Stored items from a collection:
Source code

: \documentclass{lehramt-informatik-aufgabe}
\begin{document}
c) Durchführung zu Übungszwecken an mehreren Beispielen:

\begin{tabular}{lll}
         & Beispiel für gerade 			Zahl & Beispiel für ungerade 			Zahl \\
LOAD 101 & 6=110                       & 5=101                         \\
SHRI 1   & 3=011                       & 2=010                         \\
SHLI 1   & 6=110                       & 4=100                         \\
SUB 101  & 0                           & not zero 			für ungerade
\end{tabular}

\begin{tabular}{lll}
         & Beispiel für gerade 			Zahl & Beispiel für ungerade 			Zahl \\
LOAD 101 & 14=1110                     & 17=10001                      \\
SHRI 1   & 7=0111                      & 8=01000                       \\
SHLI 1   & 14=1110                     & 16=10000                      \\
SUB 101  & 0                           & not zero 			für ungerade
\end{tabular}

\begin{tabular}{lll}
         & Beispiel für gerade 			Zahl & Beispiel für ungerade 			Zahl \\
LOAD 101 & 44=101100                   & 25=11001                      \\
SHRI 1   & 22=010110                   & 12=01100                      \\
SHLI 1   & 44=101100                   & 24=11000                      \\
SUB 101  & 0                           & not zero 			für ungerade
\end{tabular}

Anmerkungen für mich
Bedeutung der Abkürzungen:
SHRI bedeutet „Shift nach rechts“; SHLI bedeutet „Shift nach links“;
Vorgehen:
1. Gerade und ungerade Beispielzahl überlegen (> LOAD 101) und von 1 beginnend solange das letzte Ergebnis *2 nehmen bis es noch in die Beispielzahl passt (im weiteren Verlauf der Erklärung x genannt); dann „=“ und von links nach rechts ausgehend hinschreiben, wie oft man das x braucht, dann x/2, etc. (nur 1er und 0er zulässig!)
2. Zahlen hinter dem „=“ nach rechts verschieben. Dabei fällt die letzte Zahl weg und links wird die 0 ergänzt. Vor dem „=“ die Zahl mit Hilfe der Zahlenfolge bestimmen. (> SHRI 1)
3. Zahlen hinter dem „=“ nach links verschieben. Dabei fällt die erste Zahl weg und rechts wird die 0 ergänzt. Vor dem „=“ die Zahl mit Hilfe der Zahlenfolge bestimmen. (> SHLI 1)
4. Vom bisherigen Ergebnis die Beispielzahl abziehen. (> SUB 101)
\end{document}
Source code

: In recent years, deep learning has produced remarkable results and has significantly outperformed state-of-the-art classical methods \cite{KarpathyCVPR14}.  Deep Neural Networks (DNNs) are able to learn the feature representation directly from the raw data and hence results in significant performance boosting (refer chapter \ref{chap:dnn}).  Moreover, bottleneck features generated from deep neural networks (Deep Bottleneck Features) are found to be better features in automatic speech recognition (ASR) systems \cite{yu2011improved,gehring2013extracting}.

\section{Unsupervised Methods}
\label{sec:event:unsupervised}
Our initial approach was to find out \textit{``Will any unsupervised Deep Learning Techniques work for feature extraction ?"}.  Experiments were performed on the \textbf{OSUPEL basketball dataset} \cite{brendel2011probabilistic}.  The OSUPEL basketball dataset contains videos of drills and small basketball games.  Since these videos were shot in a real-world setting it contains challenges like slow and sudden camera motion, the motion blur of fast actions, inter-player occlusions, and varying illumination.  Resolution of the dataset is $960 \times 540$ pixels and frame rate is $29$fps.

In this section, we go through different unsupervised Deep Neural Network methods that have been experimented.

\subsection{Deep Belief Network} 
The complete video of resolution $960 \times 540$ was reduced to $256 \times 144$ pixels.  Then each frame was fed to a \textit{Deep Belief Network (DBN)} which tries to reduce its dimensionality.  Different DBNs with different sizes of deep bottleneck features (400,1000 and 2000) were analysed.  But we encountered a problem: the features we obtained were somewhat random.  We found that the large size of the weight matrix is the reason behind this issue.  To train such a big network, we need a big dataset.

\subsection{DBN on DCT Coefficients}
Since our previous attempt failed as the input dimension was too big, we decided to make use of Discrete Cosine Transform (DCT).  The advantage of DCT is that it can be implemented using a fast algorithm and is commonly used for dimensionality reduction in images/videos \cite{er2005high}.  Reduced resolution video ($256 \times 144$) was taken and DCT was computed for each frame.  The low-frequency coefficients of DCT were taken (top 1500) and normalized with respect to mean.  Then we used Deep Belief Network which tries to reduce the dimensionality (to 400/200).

■ Task description:
Make an exact copy of all the data.

■ Solution to this task:
Source code

: \documentclass{lehramt-informatik-aufgabe}
\begin{document}
c) Durchführung zu Übungszwecken an mehreren Beispielen:

\begin{tabular}{lll}
         & Beispiel für gerade 			Zahl & Beispiel für ungerade 			Zahl \\
LOAD 101 & 6=110                       & 5=101                         \\
SHRI 1   & 3=011                       & 2=010                         \\
SHLI 1   & 6=110                       & 4=100                         \\
SUB 101  & 0                           & not zero 			für ungerade
\end{tabular}

\begin{tabular}{lll}
         & Beispiel für gerade 			Zahl & Beispiel für ungerade 			Zahl \\
LOAD 101 & 14=1110                     & 17=10001                      \\
SHRI 1   & 7=0111                      & 8=01000                       \\
SHLI 1   & 14=1110                     & 16=10000                      \\
SUB 101  & 0                           & not zero 			für ungerade
\end{tabular}

\begin{tabular}{lll}
         & Beispiel für gerade 			Zahl & Beispiel für ungerade 			Zahl \\
LOAD 101 & 44=101100                   & 25=11001                      \\
SHRI 1   & 22=010110                   & 12=01100                      \\
SHLI 1   & 44=101100                   & 24=11000                      \\
SUB 101  & 0                           & not zero 			für ungerade
\end{tabular}

Anmerkungen für mich
Bedeutung der Abkürzungen:
SHRI bedeutet „Shift nach rechts“; SHLI bedeutet „Shift nach links“;
Vorgehen:
1. Gerade und ungerade Beispielzahl überlegen (> LOAD 101) und von 1 beginnend solange das letzte Ergebnis *2 nehmen bis es noch in die Beispielzahl passt (im weiteren Verlauf der Erklärung x genannt); dann „=“ und von links nach rechts ausgehend hinschreiben, wie oft man das x braucht, dann x/2, etc. (nur 1er und 0er zulässig!)
2. Zahlen hinter dem „=“ nach rechts verschieben. Dabei fällt die letzte Zahl weg und links wird die 0 ergänzt. Vor dem „=“ die Zahl mit Hilfe der Zahlenfolge bestimmen. (> SHRI 1)
3. Zahlen hinter dem „=“ nach links verschieben. Dabei fällt die erste Zahl weg und rechts wird die 0 ergänzt. Vor dem „=“ die Zahl mit Hilfe der Zahlenfolge bestimmen. (> SHLI 1)
4. Vom bisherigen Ergebnis die Beispielzahl abziehen. (> SUB 101)
\end{document}
Source code

: In recent years, deep learning has produced remarkable results and has significantly outperformed state-of-the-art classical methods \cite{KarpathyCVPR14}.  Deep Neural Networks (DNNs) are able to learn the feature representation directly from the raw data and hence results in significant performance boosting (refer chapter \ref{chap:dnn}).  Moreover, bottleneck features generated from deep neural networks (Deep Bottleneck Features) are found to be better features in automatic speech recognition (ASR) systems \cite{yu2011improved,gehring2013extracting}.

\section{Unsupervised Methods}
\label{sec:event:unsupervised}
Our initial approach was to find out \textit{``Will any unsupervised Deep Learning Techniques work for feature extraction ?"}.  Experiments were performed on the \textbf{OSUPEL basketball dataset} \cite{brendel2011probabilistic}.  The OSUPEL basketball dataset contains videos of drills and small basketball games.  Since these videos were shot in a real-world setting it contains challenges like slow and sudden camera motion, the motion blur of fast actions, inter-player occlusions, and varying illumination.  Resolution of the dataset is $960 \times 540$ pixels and frame rate is $29$fps.

In this section, we go through different unsupervised Deep Neural Network methods that have been experimented.

\subsection{Deep Belief Network} 
The complete video of resolution $960 \times 540$ was reduced to $256 \times 144$ pixels.  Then each frame was fed to a \textit{Deep Belief Network (DBN)} which tries to reduce its dimensionality.  Different DBNs with different sizes of deep bottleneck features (400,1000 and 2000) were analysed.  But we encountered a problem: the features we obtained were somewhat random.  We found that the large size of the weight matrix is the reason behind this issue.  To train such a big network, we need a big dataset.

\subsection{DBN on DCT Coefficients}
Since our previous attempt failed as the input dimension was too big, we decided to make use of Discrete Cosine Transform (DCT).  The advantage of DCT is that it can be implemented using a fast algorithm and is commonly used for dimensionality reduction in images/videos \cite{er2005high}.  Reduced resolution video ($256 \times 144$) was taken and DCT was computed for each frame.  The low-frequency coefficients of DCT were taken (top 1500) and normalized with respect to mean.  Then we used Deep Belief Network which tries to reduce the dimensionality (to 400/200).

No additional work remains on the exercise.